Many patients, including Sabine M., are reluctant to use artificial hip joints for a long time. Too often one hears about painful and complicated surgeries, incorrect implants or long rehabilitation times. The fear of surgery is often greater than the pain you have to endure every day. Nevertheless, hip joint operations are among the 20 most common operations in Germany. Different types of operations are implemented, each with advantages and disadvantages. Around the hip joints run many muscles, nerves and vessels. In most clinics, the surgeons choose a posterior or lateral access to the hip joint. As a result, the muscles must be detached from the bone and then refixed. This leads to a week-long rehabilitation, in which movement such as sitting down or squatting must be absolutely avoided. Otherwise you risk a hip dislocation (bulging of the hip joint).
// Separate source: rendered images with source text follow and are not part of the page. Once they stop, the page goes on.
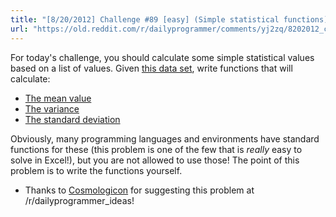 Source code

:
 ```yaml
---
title: "[8/20/2012] Challenge #89 [easy] (Simple statistical functions)"
url: "https://old.reddit.com/r/dailyprogrammer/comments/yj2zq/8202012_challenge_89_easy_simple_statistical/"
---
```


For today's challenge, you should calculate some simple statistical values based on a list of values. Given [this data set](http://pastebin.com/vqzTrVK2), write functions that will calculate:

* [The mean value](http://en.wikipedia.org/wiki/Arithmetic_mean)
* [The variance](http://en.wikipedia.org/wiki/Variance)
* [The standard deviation](http://en.wikipedia.org/wiki/Standard_deviation)


Obviously, many programming languages and environments have standard functions for these (this problem is one of the few that is *really* easy to solve in Excel!), but you are not allowed to use those! The point of this problem is to write the functions yourself. 

* Thanks to [Cosmologicon](http://www.reddit.com/user/Cosmologicon) for suggesting this problem at /r/dailyprogrammer_ideas! 
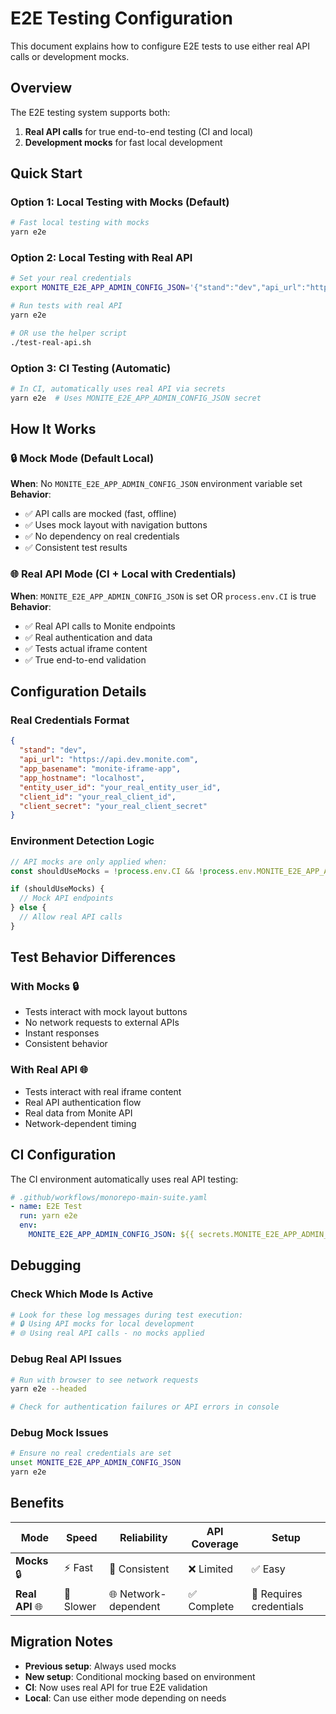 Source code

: # E2E Testing Configuration

This document explains how to configure E2E tests to use either real API calls or development mocks.

## Overview

The E2E testing system supports both:
1. **Real API calls** for true end-to-end testing (CI and local)
2. **Development mocks** for fast local development

## Quick Start

### Option 1: Local Testing with Mocks (Default)
```bash
# Fast local testing with mocks
yarn e2e
```

### Option 2: Local Testing with Real API
```bash
# Set your real credentials
export MONITE_E2E_APP_ADMIN_CONFIG_JSON='{"stand":"dev","api_url":"https://api.dev.monite.com","app_basename":"monite-iframe-app","app_hostname":"localhost","entity_user_id":"your_real_entity_user_id","client_id":"your_real_client_id","client_secret":"your_real_client_secret"}'

# Run tests with real API
yarn e2e

# OR use the helper script
./test-real-api.sh
```

### Option 3: CI Testing (Automatic)
```bash
# In CI, automatically uses real API via secrets
yarn e2e  # Uses MONITE_E2E_APP_ADMIN_CONFIG_JSON secret
```

## How It Works

### 🔒 Mock Mode (Default Local)
**When**: No `MONITE_E2E_APP_ADMIN_CONFIG_JSON` environment variable set
**Behavior**:
- ✅ API calls are mocked (fast, offline)
- ✅ Uses mock layout with navigation buttons
- ✅ No dependency on real credentials
- ✅ Consistent test results

### 🌐 Real API Mode (CI + Local with Credentials)
**When**: `MONITE_E2E_APP_ADMIN_CONFIG_JSON` is set OR `process.env.CI` is true
**Behavior**:
- ✅ Real API calls to Monite endpoints
- ✅ Real authentication and data
- ✅ Tests actual iframe content
- ✅ True end-to-end validation

## Configuration Details

### Real Credentials Format
```json
{
  "stand": "dev",
  "api_url": "https://api.dev.monite.com",
  "app_basename": "monite-iframe-app", 
  "app_hostname": "localhost",
  "entity_user_id": "your_real_entity_user_id",
  "client_id": "your_real_client_id",
  "client_secret": "your_real_client_secret"
}
```

### Environment Detection Logic
```typescript
// API mocks are only applied when:
const shouldUseMocks = !process.env.CI && !process.env.MONITE_E2E_APP_ADMIN_CONFIG_JSON;

if (shouldUseMocks) {
  // Mock API endpoints
} else {
  // Allow real API calls
}
```

## Test Behavior Differences

### With Mocks 🔒
- Tests interact with mock layout buttons
- No network requests to external APIs
- Instant responses
- Consistent behavior

### With Real API 🌐  
- Tests interact with real iframe content
- Real API authentication flow
- Real data from Monite API
- Network-dependent timing

## CI Configuration

The CI environment automatically uses real API testing:

```yaml
# .github/workflows/monorepo-main-suite.yaml
- name: E2E Test
  run: yarn e2e
  env:
    MONITE_E2E_APP_ADMIN_CONFIG_JSON: ${{ secrets.MONITE_E2E_APP_ADMIN_CONFIG_JSON }}
```

## Debugging

### Check Which Mode Is Active
```bash
# Look for these log messages during test execution:
# 🔒 Using API mocks for local development
# 🌐 Using real API calls - no mocks applied
```

### Debug Real API Issues
```bash
# Run with browser to see network requests
yarn e2e --headed

# Check for authentication failures or API errors in console
```

### Debug Mock Issues  
```bash
# Ensure no real credentials are set
unset MONITE_E2E_APP_ADMIN_CONFIG_JSON
yarn e2e
```

## Benefits

| Mode | Speed | Reliability | API Coverage | Setup |
|------|-------|-------------|--------------|--------|
| **Mocks** 🔒 | ⚡ Fast | 🎯 Consistent | ❌ Limited | ✅ Easy |
| **Real API** 🌐 | 🐌 Slower | 🌐 Network-dependent | ✅ Complete | 🔧 Requires credentials |

## Migration Notes

- **Previous setup**: Always used mocks
- **New setup**: Conditional mocking based on environment
- **CI**: Now uses real API for true E2E validation
- **Local**: Can use either mode depending on needs 
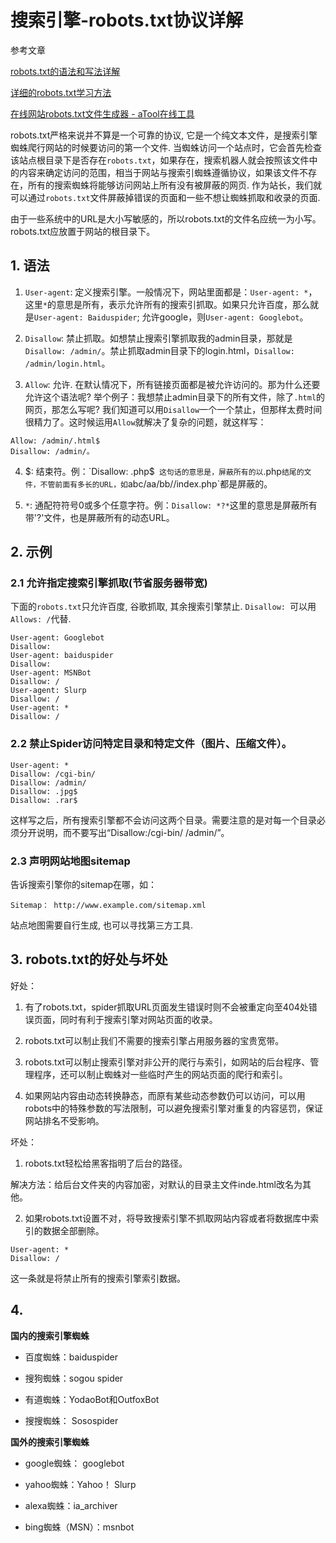 # 搜索引擎-robots.txt协议详解

参考文章

[robots.txt的语法和写法详解](http://www.cnblogs.com/top5/archive/2011/07/30/2121881.html)

[详细的robots.txt学习方法](http://www.chinaz.com/web/2011/1117/221058.shtml)

[在线网站robots.txt文件生成器 - aTool在线工具](http://www.atool.org/robots.txt.php)

robots.txt严格来说并不算是一个可靠的协议, 它是一个纯文本文件，是搜索引擎蜘蛛爬行网站的时候要访问的第一个文件. 当蜘蛛访问一个站点时，它会首先检查该站点根目录下是否存在`robots.txt`，如果存在，搜索机器人就会按照该文件中的内容来确定访问的范围，相当于网站与搜索引蜘蛛遵循协议，如果该文件不存在，所有的搜索蜘蛛将能够访问网站上所有没有被屏蔽的网页. 作为站长，我们就可以通过`robots.txt`文件屏蔽掉错误的页面和一些不想让蜘蛛抓取和收录的页面.

由于一些系统中的URL是大小写敏感的，所以robots.txt的文件名应统一为小写。robots.txt应放置于网站的根目录下。

## 1. 语法

1. `User-agent`: 定义搜索引擎。一般情况下，网站里面都是：`User-agent: *`，这里`*`的意思是所有，表示允许所有的搜索引抓取。如果只允许百度，那么就是`User-agent: Baiduspider`; 允许google，则`User-agent: Googlebot`。

2. `Disallow`: 禁止抓取。如想禁止搜索引擎抓取我的admin目录，那就是`Disallow: /admin/`。禁止抓取admin目录下的login.html，`Disallow: /admin/login.html`。

3. `Allow`: 允许. 在默认情况下，所有链接页面都是被允许访问的。那为什么还要允许这个语法呢? 举个例子：我想禁止admin目录下的所有文件，除了`.html`的网页，那怎么写呢? 我们知道可以用`Disallow`一个一个禁止，但那样太费时间很精力了。这时候运用`Allow`就解决了复杂的问题，就这样写：

```
Allow: /admin/.html$
Disallow: /admin/。
```

4. $: 结束符。例：`Disallow: .php$` 这句话的意思是，屏蔽所有的以`.php`结尾的文件，不管前面有多长的URL，如`abc/aa/bb//index.php`都是屏蔽的。

5. `*`: 通配符符号0或多个任意字符。例：`Disallow: *?*`这里的意思是屏蔽所有带'?'文件，也是屏蔽所有的动态URL。

## 2. 示例

### 2.1 允许指定搜索引擎抓取(节省服务器带宽)

下面的`robots.txt`只允许百度, 谷歌抓取, 其余搜索引擎禁止. `Disallow: `可以用`Allows: /`代替.

```
User-agent: Googlebot
Disallow: 
User-agent: baiduspider
Disallow: 
User-agent: MSNBot
Disallow: /
User-agent: Slurp
Disallow: /
User-agent: *
Disallow: /
```

### 2.2 禁止Spider访问特定目录和特定文件（图片、压缩文件）。

```
User-agent: *
Disallow: /cgi-bin/
Disallow: /admin/
Disallow: .jpg$
Disallow: .rar$
```

这样写之后，所有搜索引擎都不会访问这两个目录。需要注意的是对每一个目录必须分开说明，而不要写出“Disallow:/cgi-bin/ /admin/”。

### 2.3 声明网站地图sitemap

告诉搜索引擎你的sitemap在哪，如：

```
Sitemap： http://www.example.com/sitemap.xml
```

站点地图需要自行生成, 也可以寻找第三方工具.

## 3. robots.txt的好处与坏处

好处：

1. 有了robots.txt，spider抓取URL页面发生错误时则不会被重定向至404处错误页面，同时有利于搜索引擎对网站页面的收录。

2. robots.txt可以制止我们不需要的搜索引擎占用服务器的宝贵宽带。

3. robots.txt可以制止搜索引擎对非公开的爬行与索引，如网站的后台程序、管理程序，还可以制止蜘蛛对一些临时产生的网站页面的爬行和索引。

4. 如果网站内容由动态转换静态，而原有某些动态参数仍可以访问，可以用robots中的特殊参数的写法限制，可以避免搜索引擎对重复的内容惩罚，保证网站排名不受影响。

坏处：

1. robots.txt轻松给黑客指明了后台的路径。

解决方法：给后台文件夹的内容加密，对默认的目录主文件inde.html改名为其他。

2. 如果robots.txt设置不对，将导致搜索引擎不抓取网站内容或者将数据库中索引的数据全部删除。

```
User-agent: *
Disallow: /
```

这一条就是将禁止所有的搜索引擎索引数据。

## 4. 

**国内的搜索引擎蜘蛛**

- 百度蜘蛛：baiduspider

- 搜狗蜘蛛：sogou spider

- 有道蜘蛛：YodaoBot和OutfoxBot

- 搜搜蜘蛛： Sosospider

**国外的搜索引擎蜘蛛**

- google蜘蛛： googlebot

- yahoo蜘蛛：Yahoo！ Slurp

- alexa蜘蛛：ia_archiver

- bing蜘蛛（MSN）：msnbot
"About 135 years ago," reports Orthopedist Drs. (NL) Genio Bongaerts of the Arthro Clinic Hamburg, "the hip joint was operated directly from the front". However, this mode of operation was forgotten and a lateral approach was preferred. The hip endoprothetics pioneer, surgeon John Charnley, preferred this form of surgery. Nevertheless, some countries, including France, remained at the more gentle (ventral) access. In this type of surgery, one penetrates between the muscles through to the joint. They are thus completely preserved and this considerably reduces the risk of dislocation. In the original version, there were also disadvantages, since the use of an extension table was obligatory. This was necessary to stretch the tendons and muscles of the leg on the side to be operated to provide enough space for insertion of the prosthesis. Prolonged stretching causes the intraoperative test to be falsified by leg length difference. This can cause the leg with the artificial joint to be a few inches too long or too short. For this reason, the surgical procedure was hardly performed in Germany.